Seth Wenig/AP Photo
Seth Wenig/AP Photo
Just because you're one of the world's best-known billionaires and close to President Barack Obama's White House doesn't mean you always get your way.
At least, that's what appears to be the case from a Wall Street Journal story. WSJ.com reports that Warren Buffett's Berkshire Hathaway was seeking legislative language in the financial derivatives regulation bill produced by the Senate Agriculture Committee that would've kept the company from needing to put up more money as collateral for billions of dollars in derivative positions the company has.
But the provision Berkshire lusted after was removed.
WASHINGTON—Senate Democrats agreed Monday to kill a provision from their derivatives bill pushed by Berkshire Hathaway that would have allowed the company to avoid a significant financial hit, people familiar with the matter said.
Sen. Ben Nelson (D., Neb.) initially helped push the provision into a bill passed by the Senate Agriculture Committee last week.
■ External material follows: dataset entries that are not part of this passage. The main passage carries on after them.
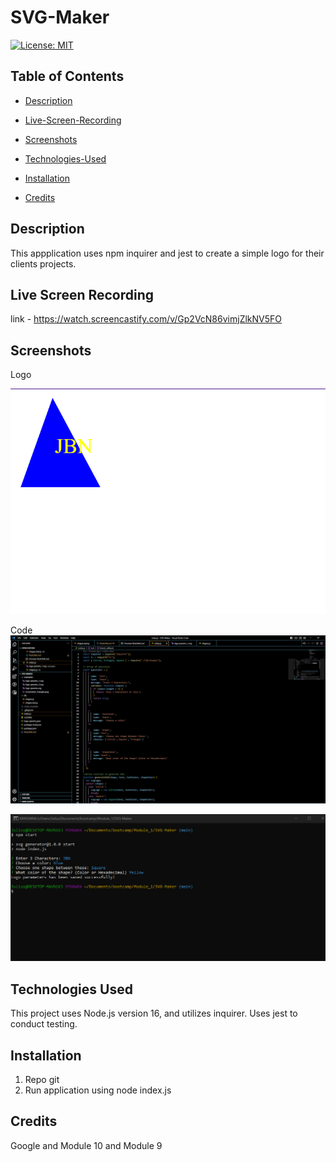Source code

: # SVG-Maker
[![License: MIT](https://img.shields.io/badge/License-MIT-yellow.svg)](https://opensource.org/licenses/MIT)

## Table of Contents

 * [Description](#description)

 * [Live-Screen-Recording](#live-screen-recording-of-application-functionality)

 * [Screenshots](#screenshots)

 * [Technologies-Used](#technologies-used)

 * [Installation](#installation)

 * [Credits](#credits)


 ## Description 
 This appplication uses npm inquirer and jest to create a simple logo for their clients projects.

 ## Live Screen Recording
 link - https://watch.screencastify.com/v/Gp2VcN86vimjZlkNV5FO

## Screenshots
Logo 

![Screnshot_Triangle](https://github.com/jb1756/SVG-Maker/blob/main/examples/Screenshot_Triangle.png)

Code 
![Screenshot_Code](https://github.com/jb1756/SVG-Maker/blob/main/examples/Screenshot_code.png)

![Gitbash npm](https://github.com/jb1756/SVG-Maker/blob/main/examples/Screenshot_gitbas.png)
## Technologies Used
This project uses Node.js version 16, and utilizes inquirer. Uses jest to conduct testing. 

## Installation
1. Repo git 
2. Run application using node index.js

## Credits
Google and Module 10 and Module 9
It would have prohibited the government from requiring companies to hold collateral against their existing derivatives trades. The change would have aided Berkshire, which has a $63 billion derivatives portfolio, according to Barclays Capital.
Berkshire Chief Executive Warren Buffett has been able to use the company's strong financial position to post little collateral against its big derivatives portfolio, freeing up capital for investing elsewhere.
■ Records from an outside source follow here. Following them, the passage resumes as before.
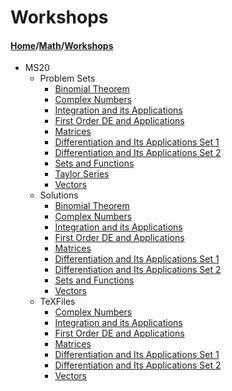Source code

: # Workshops
#### [Home](../..)/[Math](..)/[Workshops]()
- MS20
  - Problem Sets
    - [Binomial Theorem](MS20/ProblemSets/Binomial_Theorem.pdf)
    - [Complex Numbers](MS20/ProblemSets/Complex_Numbers.pdf)
    - [Integration and its Applications](MS20/ProblemSets/Integration_and_its_Applications.pdf)
    - [First Order DE and Applications](MS20/ProblemSets/First_Order_DE_and_Applications.pdf)
    - [Matrices](MS20/ProblemSets/Matrices.pdf)
    - [Differentiation and Its Applications Set 1](MS20/ProblemSets/Set-1_Differentiation_and_its_Applications_Problem_Sheet.pdf)
    - [Differentiation and Its Applications Set 2](MS20/ProblemSets/Set-2_Differentiation_and_its_Applications_Problem_Sheet.pdf)
    - [Sets and Functions](MS20/ProblemSets/Sets_And_Functions.pdf)
    - [Taylor Series](MS20/ProblemSets/Taylor_Series.pdf)
    - [Vectors](MS20/ProblemSets/Vectors.pdf)
  - Solutions
    - [Binomial Theorem](MS20/Solutions/Binomial_Theorem_Sol.pdf)
    - [Complex Numbers](MS20/Solutions/Complex_Numbers_Sol.pdf)
    - [Integration and its Applications](MS20/Solutions/Integration_and_its_Applications_Sol.pdf)
    - [First Order DE and Applications](MS20/Solutions/First_Order_DE_and_Applications_Sol.pdf)
    - [Matrices](MS20/Solutions/Matrices_Sol.pdf)
    - [Differentiation and Its Applications Set 1](MS20/Solutions/Set-1_Differentiation_and_its_Applications_Problem_Sheet_Sol.pdf)
    - [Differentiation and Its Applications Set 2](MS20/Solutions/Set-2_Differentiation_and_its_Applications_Problem_Sheet_Sol.pdf)
    - [Sets and Functions](MS20/Solutions/Sets_And_Functions_Sol.pdf)
    - [Vectors](MS20/Solutions/Vectors_Sol.pdf)
  - TeXFiles
    - [Complex Numbers](MS20/TexFiles/Complex_Numbers_Tex.zip)
    - [Integration and its Applications](MS20/TexFiles/Integration_and_its_Applications_Tex.zip)
    - [First Order DE and Applications](MS20/TexFiles/First_Order_DE_and_Applications_Tex.zip)
    - [Matrices](MS20/TexFiles/Matrices_Tex.zip)
    - [Differentiation and Its Applications Set 1](MS20/TexFiles/Set-1_Differentiation_and_its_Applications_Problem_Sheet_Tex.zip)
    - [Differentiation and Its Applications Set 2](MS20/TexFiles/Set-2_Differentiation_and_its_Applications_Problem_Sheet_Tex.zip)
    - [Vectors](MS20/TexFiles/Vectors_Tex.zip)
The provision's demise is a blow to Berkshire Hathaway, which had lobbied strongly for its inclusion, and could bring challenges from other companies who contend Congress can't force them to amend the terms of existing contracts.
As reporter Damian Paletta notes, there's some irony in Buffett not getting the help with the derivatives he sought since he has been famously critical of them.
Mr. Buffett's push was notable because he has warned of the potential dangers of derivatives, famously branding them "financial weapons of mass destruction."
The more conservative, that is, higher collateral requirement is one way federal policymakers hope to reduce the destructiveness of the financial tools.
More collateral would make it more likely companies could pay their obligations if they find themselves betting the wrong way through their derivatives.
This appears to be a case where Buffett's line about financial WMD meets the old Washington wisdom that the position one takes on an issue depends on whose ox is being gored.